Multi-Scalar Analysis of Household Fuel Transitions: Developing an Evidence-based Framework

Charcoal, Brian Evans, 2015, Unmodified.

Charcoal, Brian Evans, 2015, Unmodified

Household air pollution causes nearly four million premature deaths per year, primarily among poor women and children in low- and middle-income countries (Rosenthal et al., 2017Lim et al. 2012). Transitions away from solid fuels improve indoor air quality, directly benefiting the health of women and children in the first two years of life. It remains unclear how to catalyze widespread and sustained fuel transitions, despite countless fuel transition case studies at the local level. This proposal will use mixed methods to identify enabling environments for household fuel transitions by examining both successful and unsuccessful transition attempts.

Understanding of sustainable fuel transitions is fragmented, showing when individual transitions happen and to what extent, but not charting a path for others to follow. Funded by the Community for Global Health Equity, this seed project seeks to address the challenge set forth by Rosenthal et al. (2017).
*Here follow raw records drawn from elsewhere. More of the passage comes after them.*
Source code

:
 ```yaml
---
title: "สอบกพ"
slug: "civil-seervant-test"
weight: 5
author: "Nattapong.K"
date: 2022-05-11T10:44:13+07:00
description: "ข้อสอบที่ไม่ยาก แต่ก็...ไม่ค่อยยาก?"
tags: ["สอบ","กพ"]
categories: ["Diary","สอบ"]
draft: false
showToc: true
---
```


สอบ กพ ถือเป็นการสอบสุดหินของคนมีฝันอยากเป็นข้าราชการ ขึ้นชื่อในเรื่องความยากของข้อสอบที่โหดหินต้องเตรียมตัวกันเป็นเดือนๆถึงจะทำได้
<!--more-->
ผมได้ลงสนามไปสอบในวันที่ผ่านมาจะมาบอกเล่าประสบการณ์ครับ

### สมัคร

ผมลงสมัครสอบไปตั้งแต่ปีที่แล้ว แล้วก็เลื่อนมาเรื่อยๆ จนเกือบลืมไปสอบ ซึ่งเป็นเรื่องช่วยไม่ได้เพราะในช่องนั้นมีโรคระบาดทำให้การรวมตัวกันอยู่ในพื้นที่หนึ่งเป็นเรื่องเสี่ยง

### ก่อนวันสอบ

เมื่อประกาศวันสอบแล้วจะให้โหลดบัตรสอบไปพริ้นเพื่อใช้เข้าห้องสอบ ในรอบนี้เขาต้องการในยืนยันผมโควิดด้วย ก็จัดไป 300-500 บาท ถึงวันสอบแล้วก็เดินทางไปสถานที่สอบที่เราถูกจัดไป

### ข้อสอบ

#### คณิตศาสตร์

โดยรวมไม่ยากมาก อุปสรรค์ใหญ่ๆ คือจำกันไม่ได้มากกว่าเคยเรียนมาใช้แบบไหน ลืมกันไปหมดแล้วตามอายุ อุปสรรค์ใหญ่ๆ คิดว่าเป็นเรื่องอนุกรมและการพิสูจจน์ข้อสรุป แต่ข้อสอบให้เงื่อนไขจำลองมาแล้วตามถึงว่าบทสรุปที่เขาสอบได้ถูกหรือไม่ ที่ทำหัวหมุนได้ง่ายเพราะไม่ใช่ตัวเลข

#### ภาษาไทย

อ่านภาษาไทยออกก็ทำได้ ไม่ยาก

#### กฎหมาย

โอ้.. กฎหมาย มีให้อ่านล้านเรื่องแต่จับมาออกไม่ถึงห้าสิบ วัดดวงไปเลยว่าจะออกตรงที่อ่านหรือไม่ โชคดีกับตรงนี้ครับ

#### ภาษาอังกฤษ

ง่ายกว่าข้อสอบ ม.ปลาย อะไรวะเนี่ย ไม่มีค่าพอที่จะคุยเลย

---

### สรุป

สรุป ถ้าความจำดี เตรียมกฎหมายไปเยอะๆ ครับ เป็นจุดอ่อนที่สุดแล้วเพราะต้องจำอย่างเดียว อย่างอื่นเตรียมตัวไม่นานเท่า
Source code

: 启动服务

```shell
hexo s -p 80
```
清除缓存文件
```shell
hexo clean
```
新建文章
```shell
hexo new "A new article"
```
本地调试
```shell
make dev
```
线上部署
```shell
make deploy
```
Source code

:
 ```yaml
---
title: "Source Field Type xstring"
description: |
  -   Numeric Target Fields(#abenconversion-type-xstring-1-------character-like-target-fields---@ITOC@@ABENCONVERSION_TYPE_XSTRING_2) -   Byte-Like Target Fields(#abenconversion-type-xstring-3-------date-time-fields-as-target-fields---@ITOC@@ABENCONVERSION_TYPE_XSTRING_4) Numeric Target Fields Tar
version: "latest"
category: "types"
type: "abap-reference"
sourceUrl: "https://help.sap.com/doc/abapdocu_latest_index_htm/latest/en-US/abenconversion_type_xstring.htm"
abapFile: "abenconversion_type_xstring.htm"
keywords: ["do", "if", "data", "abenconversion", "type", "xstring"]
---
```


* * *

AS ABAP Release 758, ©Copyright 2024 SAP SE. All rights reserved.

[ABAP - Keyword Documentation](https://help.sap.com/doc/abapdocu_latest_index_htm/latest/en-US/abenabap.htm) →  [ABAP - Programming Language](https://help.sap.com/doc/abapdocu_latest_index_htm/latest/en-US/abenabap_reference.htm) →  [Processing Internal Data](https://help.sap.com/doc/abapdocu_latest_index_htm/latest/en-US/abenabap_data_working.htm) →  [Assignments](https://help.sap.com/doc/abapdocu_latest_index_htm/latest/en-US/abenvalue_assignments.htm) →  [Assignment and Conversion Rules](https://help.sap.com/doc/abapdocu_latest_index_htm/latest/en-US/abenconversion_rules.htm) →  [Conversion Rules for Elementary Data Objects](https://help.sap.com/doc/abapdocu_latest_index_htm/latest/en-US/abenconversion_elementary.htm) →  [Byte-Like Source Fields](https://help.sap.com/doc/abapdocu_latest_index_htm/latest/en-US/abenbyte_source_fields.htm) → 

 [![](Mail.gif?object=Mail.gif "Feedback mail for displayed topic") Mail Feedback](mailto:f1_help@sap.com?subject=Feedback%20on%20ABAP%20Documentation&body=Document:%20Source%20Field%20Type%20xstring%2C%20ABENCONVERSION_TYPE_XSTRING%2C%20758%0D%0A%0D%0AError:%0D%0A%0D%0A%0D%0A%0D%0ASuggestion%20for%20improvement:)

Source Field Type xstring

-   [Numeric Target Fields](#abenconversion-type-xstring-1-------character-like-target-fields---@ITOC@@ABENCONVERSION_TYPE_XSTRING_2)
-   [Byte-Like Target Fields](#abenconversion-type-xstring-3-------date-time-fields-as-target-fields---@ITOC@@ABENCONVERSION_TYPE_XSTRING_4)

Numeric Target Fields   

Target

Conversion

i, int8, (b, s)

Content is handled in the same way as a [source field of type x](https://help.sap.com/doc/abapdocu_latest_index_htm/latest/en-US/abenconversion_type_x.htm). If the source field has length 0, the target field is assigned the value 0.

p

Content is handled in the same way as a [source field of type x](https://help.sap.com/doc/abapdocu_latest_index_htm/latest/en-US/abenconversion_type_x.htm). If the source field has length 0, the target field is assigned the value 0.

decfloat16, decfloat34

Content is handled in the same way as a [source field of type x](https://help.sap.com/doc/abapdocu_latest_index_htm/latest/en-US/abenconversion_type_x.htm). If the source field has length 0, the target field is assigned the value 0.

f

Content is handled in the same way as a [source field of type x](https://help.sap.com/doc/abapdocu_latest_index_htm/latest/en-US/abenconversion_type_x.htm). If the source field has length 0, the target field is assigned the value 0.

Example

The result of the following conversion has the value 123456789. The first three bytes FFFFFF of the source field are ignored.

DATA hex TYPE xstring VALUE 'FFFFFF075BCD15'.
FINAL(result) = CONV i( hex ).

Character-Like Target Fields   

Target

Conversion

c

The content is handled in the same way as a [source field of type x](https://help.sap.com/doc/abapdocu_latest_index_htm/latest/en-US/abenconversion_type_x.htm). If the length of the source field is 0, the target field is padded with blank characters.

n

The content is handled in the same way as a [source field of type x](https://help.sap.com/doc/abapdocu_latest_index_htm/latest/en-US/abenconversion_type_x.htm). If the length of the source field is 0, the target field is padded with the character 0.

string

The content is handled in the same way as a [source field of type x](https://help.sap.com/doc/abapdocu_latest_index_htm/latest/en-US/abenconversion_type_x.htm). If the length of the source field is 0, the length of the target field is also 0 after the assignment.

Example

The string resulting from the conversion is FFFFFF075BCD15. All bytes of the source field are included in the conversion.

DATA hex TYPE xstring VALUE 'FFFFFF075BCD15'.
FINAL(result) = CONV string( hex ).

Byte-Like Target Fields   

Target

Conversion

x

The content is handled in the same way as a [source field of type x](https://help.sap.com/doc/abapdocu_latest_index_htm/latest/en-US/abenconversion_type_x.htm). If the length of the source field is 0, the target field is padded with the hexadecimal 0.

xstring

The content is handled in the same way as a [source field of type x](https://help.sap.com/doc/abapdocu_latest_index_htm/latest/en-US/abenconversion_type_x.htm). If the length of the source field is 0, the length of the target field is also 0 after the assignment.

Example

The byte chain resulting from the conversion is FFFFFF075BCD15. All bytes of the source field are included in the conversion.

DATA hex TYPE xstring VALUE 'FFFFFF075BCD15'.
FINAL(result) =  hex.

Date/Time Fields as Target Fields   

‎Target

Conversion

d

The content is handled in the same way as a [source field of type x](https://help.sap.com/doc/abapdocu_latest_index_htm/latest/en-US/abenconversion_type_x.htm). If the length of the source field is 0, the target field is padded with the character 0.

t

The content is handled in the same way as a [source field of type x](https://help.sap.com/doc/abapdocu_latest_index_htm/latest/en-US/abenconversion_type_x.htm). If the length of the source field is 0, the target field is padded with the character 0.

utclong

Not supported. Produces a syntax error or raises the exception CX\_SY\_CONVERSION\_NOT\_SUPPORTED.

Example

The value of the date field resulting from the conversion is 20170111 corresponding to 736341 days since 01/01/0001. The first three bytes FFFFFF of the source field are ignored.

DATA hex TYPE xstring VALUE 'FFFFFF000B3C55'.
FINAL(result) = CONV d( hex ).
Our innovative transdisciplinary macro-, meso-, and micro-level analyses will yield a more complete understanding of nested enabling environments for fuel transition and enable stakeholders at every level to identify what framework needs to be in place for sustainable fuel transition.

Specific Research Objectives

  • Identify countries, regions, and households with successful (i.e., decreased solid fuel use) and unsuccessful (i.e., increased solid fuel use) transitions using USAID’s Demographic and Health Surveys (DHS) data.
  • Use data-mining of DHS quantitative data to identify fuel transition trends and their determinants at the country, region and household levels.
  • Obtain tiered (i.e., different populations; multiple stakeholders) qualitative data using on-site interviews in regions with various, and perhaps conflicting, patterns of fuel transitions.
  • Develop a framework and timeline for household fuel transition, based on quantitative and qualitative results.

Off-Site Research Methods

  1. Large-n global-level quantitative analysis: Analyze DHS data to identify where fuel transitions occur and what variables correlate with successful/unsuccessful transitions.
  2. Large-n subnational level quantitative analysis: Evaluate variability in regional DHS data within a single country to identify communities for on-site interviews.
  3. Large-n local-level quantitative analysis: Identify local trends in switching away from solid fuel use based on disaggregated DHS data.

On-Site Research Methods

Investigate fuel transition from stakeholders across an entire supply chain, including but not limited to consumers or end users, community organizations, political leaders, non-governmental organizations, and fuel manufacturers/providers to examine enabling environments alongside consumer absorptive capabilities and stakeholder perception of fuel transitions.

How is this Innovative?

The holistic approach to understanding fuel transitions using both quantitative and qualitative methodologies creates a comparison of rhetoric, perceived impact, and reality. Policy imposition has its limits and must be coupled with enabling mechanisms at all societal levels if policy mobility is expected to succeed from one region to another. If household fuel transitions are to expand, this analysis is required.

The Long View

This team hopes to highlight complexities in transitioning to less harmful household fuels: for example, why one region of a country has transitioned away from solid fuels, while a neighboring region continues to use them. To this end, the project will develop a model of socio-economic characteristics that affect transition from biomass to cleaner fuels and provide space for stakeholder explanations of local barriers and facilitators of adoption. This big idea requires a diverse team with quantitative expertise applied to policy-making, as well as experience in community engagement, household-level research, and energy poverty analysis. 

Publications

Country-level analysis of household fuel transitions
Elena V. McLean, Sharmistha Bagchi-Sen, John D. Atkinson, Julia Ravenscroft, Sharon Hewner, Alexandra Schindel
Published in World Development, February 2019

Abstract: Solid fuel combustion remains a dominant energy source for household heating and cooking in less developed countries. As a result, almost three billion people are exposed to household air pollution, causing four million premature deaths annually, primarily among poor women and children. We analyze data from Demographic and Health Surveys in 69 countries to identify determinants of transition from solid to cleaner fuel. Estimates from a population-averaged linear model show that population density and size, rural population share, income inequality, and charcoal production are positively associated with countries’ solid fuel use, while GDP per capita, electricity and natural gas production have the opposite effect. Economic development, measured as GDP per capita, has the strongest link to solid fuel use: a standard deviation increase in per capita GDP above its mean reduces solid fuel use from 70% to 57% of households. Electricity production is another strong predictor: solid fuel use drops by 11% when electricity production increases by one standard deviation above the mean. In addition, in a fixed-effects linear model, population size has a positive association with solid fuel use, while increases in GDP per capita and the number of governments’ renewable energy incentives are associated with lower dependence on solid fuels.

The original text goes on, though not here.